3. L’élément est une unité appartenant à une classe. En mode de représentation textuelle, on peut noter les éléments ainsi: ‘élément’. Ensemble, les éléments d’une classe forment ce qu’on appelle traditionnellement l’extension ou l’énumération de la classe. Les traits de l’élément inclus doivent correspondre aux traits obligatoires de la classe. L’élément peut par ailleurs posséder ou non un ou plusieurs traits non obligatoires. Comme un élément possède, sauf exception, plusieurs traits, il peut appartenir à plusieurs classes, définies par un seul ou plusieurs traits. Un trait peut correspondre au nom de la classe (par exemple, le trait /fruit/ dans ‘pomme’ dans la classe //fruit//).

2.2 APPROFONDISSEMENT

2.2.1 DISTINCTION ENTRE CLASSE ET TYPE

Quelle est exactement la différence entre un type (par exemple, le genre poème) et une classe (par exemple, celle les poèmes)? À proprement parler, un type n'est pas une classe, parce qu'il ne contient, ne regroupe pas les unités-occurrences (les poèmes) qui en dépendent, mais les génère. La distinction entre un type et la définition, l'intension d'une classe peut sembler vague, mais il s'agit bel et bien de deux choses distinctes. Type et définition sont nécessairement des entités abstraites ; occurrence et élément peuvent être aussi bien concrets (ce poème, représentant du genre poème; cette bille, membre de la classe des billes dans ce sac) qu'abstraits (l'humiliation, membre de la classe des émotions négatives; cet amour, qui est une manifestation de l'amour). La différence est donc ailleurs. Le type est un « individu » abstrait résultat d'une induction produite à partir de ce qui deviendra ses occurrences et par rapport auxquelles il prend par la suite une valeur d'entité générative (par opposition à génétique)1. La définition d'une classe n'est pas une entité individu mais un inventaire d'une ou de plusieurs propriétés, inventaire éventuellement assorti de règles d'évaluation de l'appartenance de l'élément. Ce qui n'empêche pas que l'on puisse éventuellement associer un type à une classe.

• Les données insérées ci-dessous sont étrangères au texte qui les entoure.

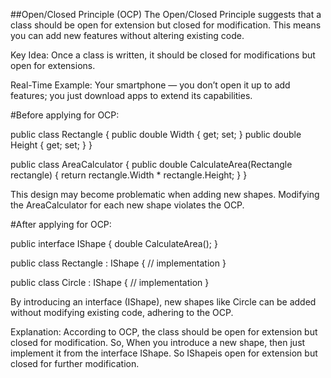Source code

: ##Open/Closed Principle (OCP)
The Open/Closed Principle suggests that a class should be open for extension but closed for modification. This means you can add new features without altering existing code.

Key Idea: Once a class is written, it should be closed for modifications but open for extensions.

Real-Time Example: Your smartphone — you don’t open it up to add features; you just download apps to extend its capabilities.

#Before applying for OCP:

public class Rectangle
{
public double Width { get; set; }
public double Height { get; set; }
}

public class AreaCalculator
{
public double CalculateArea(Rectangle rectangle)
{
return rectangle.Width \* rectangle.Height;
}
}

This design may become problematic when adding new shapes. Modifying the AreaCalculator for each new shape violates the OCP.

#After applying for OCP:

public interface IShape
{
double CalculateArea();
}

public class Rectangle : IShape
{
// implementation
}

public class Circle : IShape
{
// implementation
}

By introducing an interface (IShape), new shapes like Circle can be added without modifying existing code, adhering to the OCP.

Explanation: According to OCP, the class should be open for extension but closed for modification. So, When you introduce a new shape, then just implement it from the interface IShape. So IShapeis open for extension but closed for further modification.
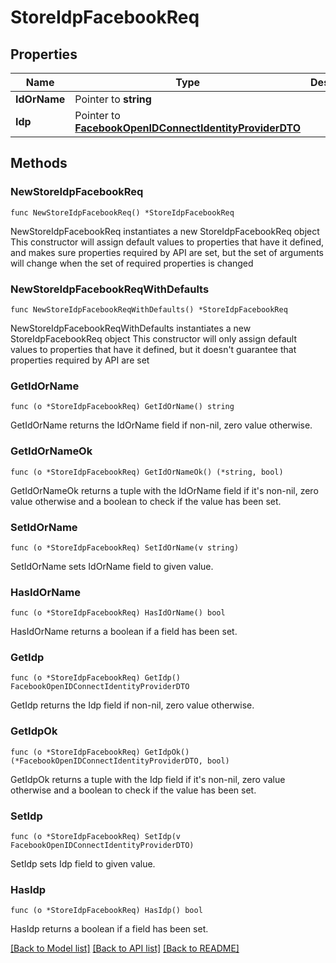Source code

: # StoreIdpFacebookReq

## Properties

Name | Type | Description | Notes
------------ | ------------- | ------------- | -------------
**IdOrName** | Pointer to **string** |  | [optional] 
**Idp** | Pointer to [**FacebookOpenIDConnectIdentityProviderDTO**](FacebookOpenIDConnectIdentityProviderDTO.md) |  | [optional] 

## Methods

### NewStoreIdpFacebookReq

`func NewStoreIdpFacebookReq() *StoreIdpFacebookReq`

NewStoreIdpFacebookReq instantiates a new StoreIdpFacebookReq object
This constructor will assign default values to properties that have it defined,
and makes sure properties required by API are set, but the set of arguments
will change when the set of required properties is changed

### NewStoreIdpFacebookReqWithDefaults

`func NewStoreIdpFacebookReqWithDefaults() *StoreIdpFacebookReq`

NewStoreIdpFacebookReqWithDefaults instantiates a new StoreIdpFacebookReq object
This constructor will only assign default values to properties that have it defined,
but it doesn't guarantee that properties required by API are set

### GetIdOrName

`func (o *StoreIdpFacebookReq) GetIdOrName() string`

GetIdOrName returns the IdOrName field if non-nil, zero value otherwise.

### GetIdOrNameOk

`func (o *StoreIdpFacebookReq) GetIdOrNameOk() (*string, bool)`

GetIdOrNameOk returns a tuple with the IdOrName field if it's non-nil, zero value otherwise
and a boolean to check if the value has been set.

### SetIdOrName

`func (o *StoreIdpFacebookReq) SetIdOrName(v string)`

SetIdOrName sets IdOrName field to given value.

### HasIdOrName

`func (o *StoreIdpFacebookReq) HasIdOrName() bool`

HasIdOrName returns a boolean if a field has been set.

### GetIdp

`func (o *StoreIdpFacebookReq) GetIdp() FacebookOpenIDConnectIdentityProviderDTO`

GetIdp returns the Idp field if non-nil, zero value otherwise.

### GetIdpOk

`func (o *StoreIdpFacebookReq) GetIdpOk() (*FacebookOpenIDConnectIdentityProviderDTO, bool)`

GetIdpOk returns a tuple with the Idp field if it's non-nil, zero value otherwise
and a boolean to check if the value has been set.

### SetIdp

`func (o *StoreIdpFacebookReq) SetIdp(v FacebookOpenIDConnectIdentityProviderDTO)`

SetIdp sets Idp field to given value.

### HasIdp

`func (o *StoreIdpFacebookReq) HasIdp() bool`

HasIdp returns a boolean if a field has been set.


[[Back to Model list]](../README.md#documentation-for-models) [[Back to API list]](../README.md#documentation-for-api-endpoints) [[Back to README]](../README.md)



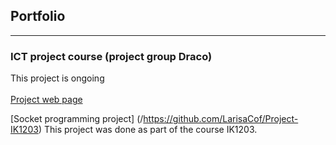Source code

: ## Portfolio

---

### ICT project course (project group Draco)

This project is ongoing
<br><br>
[Project web page](/https://github.com/LarisaCof/Project-IK1203)

[Socket programming project] (/https://github.com/LarisaCof/Project-IK1203) This project was done as part of the course IK1203.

Par ailleurs, un élément peut correspondre à une occurrence – tel loup dans la classe des loups de tel zoo – ou à un type – le loup dans la classe des canidés (avec le chien, etc.).

2.2.2 REPRESENTATION DES CLASSEMENTS

Un classement, du moins s’il est simple, peut être représenté visuellement en mode textuel et linéaire, par exemple : loup < canidés < mammifères, où le premier terme est l’élément (élément < classe incluse < classe inclusive) ; animal > loup-garou < humain, où l’élément est le terme encadré (classe 1 > élément < classe 2)

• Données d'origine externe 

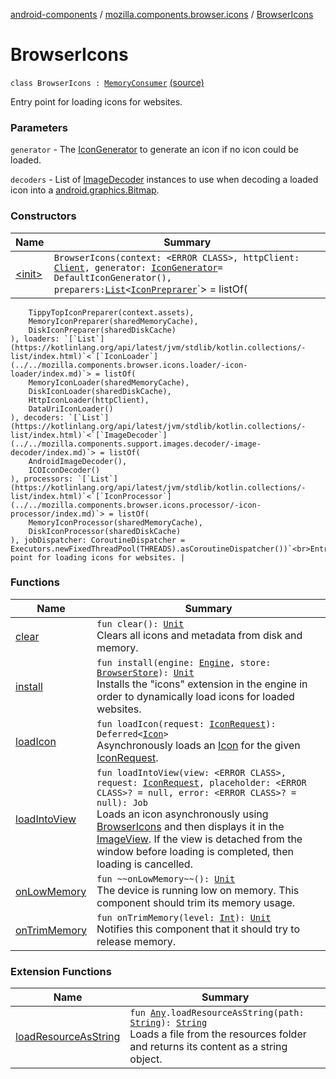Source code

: [android-components](../../index.md) / [mozilla.components.browser.icons](../index.md) / [BrowserIcons](./index.md)

# BrowserIcons

`class BrowserIcons : `[`MemoryConsumer`](../../mozilla.components.support.base.memory/-memory-consumer/index.md) [(source)](https://github.com/mozilla-mobile/android-components/blob/master/components/browser/icons/src/main/java/mozilla/components/browser/icons/BrowserIcons.kt#L77)

Entry point for loading icons for websites.

### Parameters

`generator` - The [IconGenerator](../../mozilla.components.browser.icons.generator/-icon-generator/index.md) to generate an icon if no icon could be loaded.

`decoders` - List of [ImageDecoder](../../mozilla.components.support.images.decoder/-image-decoder/index.md) instances to use when decoding a loaded icon into a [android.graphics.Bitmap](#).

### Constructors

| Name | Summary |
|---|---|
| [&lt;init&gt;](-init-.md) | `BrowserIcons(context: <ERROR CLASS>, httpClient: `[`Client`](../../mozilla.components.concept.fetch/-client/index.md)`, generator: `[`IconGenerator`](../../mozilla.components.browser.icons.generator/-icon-generator/index.md)` = DefaultIconGenerator(), preparers: `[`List`](https://kotlinlang.org/api/latest/jvm/stdlib/kotlin.collections/-list/index.html)`<`[`IconPreprarer`](../../mozilla.components.browser.icons.preparer/-icon-preprarer/index.md)`> = listOf(
        TippyTopIconPreparer(context.assets),
        MemoryIconPreparer(sharedMemoryCache),
        DiskIconPreparer(sharedDiskCache)
    ), loaders: `[`List`](https://kotlinlang.org/api/latest/jvm/stdlib/kotlin.collections/-list/index.html)`<`[`IconLoader`](../../mozilla.components.browser.icons.loader/-icon-loader/index.md)`> = listOf(
        MemoryIconLoader(sharedMemoryCache),
        DiskIconLoader(sharedDiskCache),
        HttpIconLoader(httpClient),
        DataUriIconLoader()
    ), decoders: `[`List`](https://kotlinlang.org/api/latest/jvm/stdlib/kotlin.collections/-list/index.html)`<`[`ImageDecoder`](../../mozilla.components.support.images.decoder/-image-decoder/index.md)`> = listOf(
        AndroidImageDecoder(),
        ICOIconDecoder()
    ), processors: `[`List`](https://kotlinlang.org/api/latest/jvm/stdlib/kotlin.collections/-list/index.html)`<`[`IconProcessor`](../../mozilla.components.browser.icons.processor/-icon-processor/index.md)`> = listOf(
        MemoryIconProcessor(sharedMemoryCache),
        DiskIconProcessor(sharedDiskCache)
    ), jobDispatcher: CoroutineDispatcher = Executors.newFixedThreadPool(THREADS).asCoroutineDispatcher())`<br>Entry point for loading icons for websites. |

### Functions

| Name | Summary |
|---|---|
| [clear](clear.md) | `fun clear(): `[`Unit`](https://kotlinlang.org/api/latest/jvm/stdlib/kotlin/-unit/index.html)<br>Clears all icons and metadata from disk and memory. |
| [install](install.md) | `fun install(engine: `[`Engine`](../../mozilla.components.concept.engine/-engine/index.md)`, store: `[`BrowserStore`](../../mozilla.components.browser.state.store/-browser-store/index.md)`): `[`Unit`](https://kotlinlang.org/api/latest/jvm/stdlib/kotlin/-unit/index.html)<br>Installs the "icons" extension in the engine in order to dynamically load icons for loaded websites. |
| [loadIcon](load-icon.md) | `fun loadIcon(request: `[`IconRequest`](../-icon-request/index.md)`): Deferred<`[`Icon`](../-icon/index.md)`>`<br>Asynchronously loads an [Icon](../-icon/index.md) for the given [IconRequest](../-icon-request/index.md). |
| [loadIntoView](load-into-view.md) | `fun loadIntoView(view: <ERROR CLASS>, request: `[`IconRequest`](../-icon-request/index.md)`, placeholder: <ERROR CLASS>? = null, error: <ERROR CLASS>? = null): Job`<br>Loads an icon asynchronously using [BrowserIcons](./index.md) and then displays it in the [ImageView](#). If the view is detached from the window before loading is completed, then loading is cancelled. |
| [onLowMemory](on-low-memory.md) | `fun ~~onLowMemory~~(): `[`Unit`](https://kotlinlang.org/api/latest/jvm/stdlib/kotlin/-unit/index.html)<br>The device is running low on memory. This component should trim its memory usage. |
| [onTrimMemory](on-trim-memory.md) | `fun onTrimMemory(level: `[`Int`](https://kotlinlang.org/api/latest/jvm/stdlib/kotlin/-int/index.html)`): `[`Unit`](https://kotlinlang.org/api/latest/jvm/stdlib/kotlin/-unit/index.html)<br>Notifies this component that it should try to release memory. |

### Extension Functions

| Name | Summary |
|---|---|
| [loadResourceAsString](../../mozilla.components.support.test.file/kotlin.-any/load-resource-as-string.md) | `fun `[`Any`](https://kotlinlang.org/api/latest/jvm/stdlib/kotlin/-any/index.html)`.loadResourceAsString(path: `[`String`](https://kotlinlang.org/api/latest/jvm/stdlib/kotlin/-string/index.html)`): `[`String`](https://kotlinlang.org/api/latest/jvm/stdlib/kotlin/-string/index.html)<br>Loads a file from the resources folder and returns its content as a string object. |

Un classement, lorsqu’il atteint un certain degré de complexité, est généralement représenté par une schématisation proprement visuelle, par exemple des graphes ensemblistes ou un arbre, une arborescence. Un organigramme est une arborescence, mais il ne correspond pas entièrement à un classement (par exemple, la classe //directeur général//, qui compte l’élément ‘Paul Dupont’ n’englobe pas la classe //directeur du marketing//, qui compte l’élément ‘Pierre Durand’). Dans l’arborescence verticale, les unités plus particulières sont placées en dessous des unités plus générales : une classe englobée figure en dessous de la classe qui l’englobe, un élément figure en dessous de la classe de la plus faible généralité à laquelle il appartient (il peut également être placé à l’intérieur de la forme géométrique représentant cette classe, par exemple, un rectangle). Mutatis mutandis pour l’arborescence horizontale. Voici un exemple d’arborescence verticale. Les classes ici sont des classes ontologiques naïves (les classes d’êtres) et les éléments sont placés entre parenthèses dans les rectangles représentant les classes.

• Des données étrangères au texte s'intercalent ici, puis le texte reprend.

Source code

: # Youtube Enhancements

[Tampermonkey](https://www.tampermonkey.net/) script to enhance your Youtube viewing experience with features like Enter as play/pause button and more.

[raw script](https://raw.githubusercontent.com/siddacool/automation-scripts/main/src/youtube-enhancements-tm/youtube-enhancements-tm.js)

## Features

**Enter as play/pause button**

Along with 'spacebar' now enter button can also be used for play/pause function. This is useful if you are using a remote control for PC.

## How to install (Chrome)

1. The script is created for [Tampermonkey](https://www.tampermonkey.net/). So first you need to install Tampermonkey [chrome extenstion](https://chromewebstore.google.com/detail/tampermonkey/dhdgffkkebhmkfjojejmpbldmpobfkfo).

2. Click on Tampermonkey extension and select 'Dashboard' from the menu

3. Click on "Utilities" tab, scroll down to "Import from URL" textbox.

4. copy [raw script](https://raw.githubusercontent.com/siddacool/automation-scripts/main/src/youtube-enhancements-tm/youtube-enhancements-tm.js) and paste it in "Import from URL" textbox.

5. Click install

Les classes ontologiques naïves
Les classes ontologiques

Pour représenter synthétiquement les réseaux conceptuels faits de classes/éléments (ou types/occurrences) et de touts/parties, on peut utiliser la convention suivante : flèche à orientation horizontale: opération de classement (relation entre classe et élément); flèche à orientation verticale: opération de décomposition (relation entre tout et partie). Voici un exemple de réseau conceptuel simple.

Exemple de réseau conceptuel simple
Exemple de réseau conceptuel simple

Il faut être en mesure, pour exploiter la représentation la plus efficace, de passer d’une représentation en tableau à une représentation en schéma ou l’inverse. Le tableau peut être utile pour les structures complexes, notamment celles qui contiennent des polyclassements horizontaux nombreux. Nous donnerons ici l’exemple d’une même structure très simple représentée et en tableau et en schéma.

Un classement simple représenté en tableau
Un classement simple représenté en tableau

Différentes relations s’établissent entre les unités du tableau. « Pomme » est un tout dont les parties sont les sèmes (les traits de sens) « comestible » et « végétal »; le même principe vaut pour « poisson » et ses sèmes. Chaque sème est également le trait définitoire d’une classe qui porte son nom; cette classe indexe comme éléments les unités qui possèdent le trait : par exemple, le trait /comestible/ définit la classe //comestible// qui indexe les éléments ‘pomme’ et ‘poisson’. Le tableau montre bien deux perspectives de l’analyse : la perspective méréologique descendante : on prend un tout (ici un signifié) et l’on définit les parties (ici des sèmes) qui le constituent (en parcourant une ligne du tableau); la perspective ensembliste descendante : on prend une classe (ici définie par un sème) et l’on détermine les éléments (ici des signifiés) qui en font partie (en parcourant une colonne du tableau).

Voici la même structure en représentation graphique (l’opposition boîte ordinaire / boîte grisée permet de distinguer, respectivement, une classe d’un élément indexé). Il est à noter que le statut plus général / plus particularié est susceptible de varier pour les mêmes classes. Par exemple ici, on pourrait fort bien inverser la structure et placer //végétal// et //animal// comme classes englobantes et //non comestible// et //comestible// comme classes englobées (il y aurait alors sous chaque classe englobante une classe //non comestible// et une classe //comestible//).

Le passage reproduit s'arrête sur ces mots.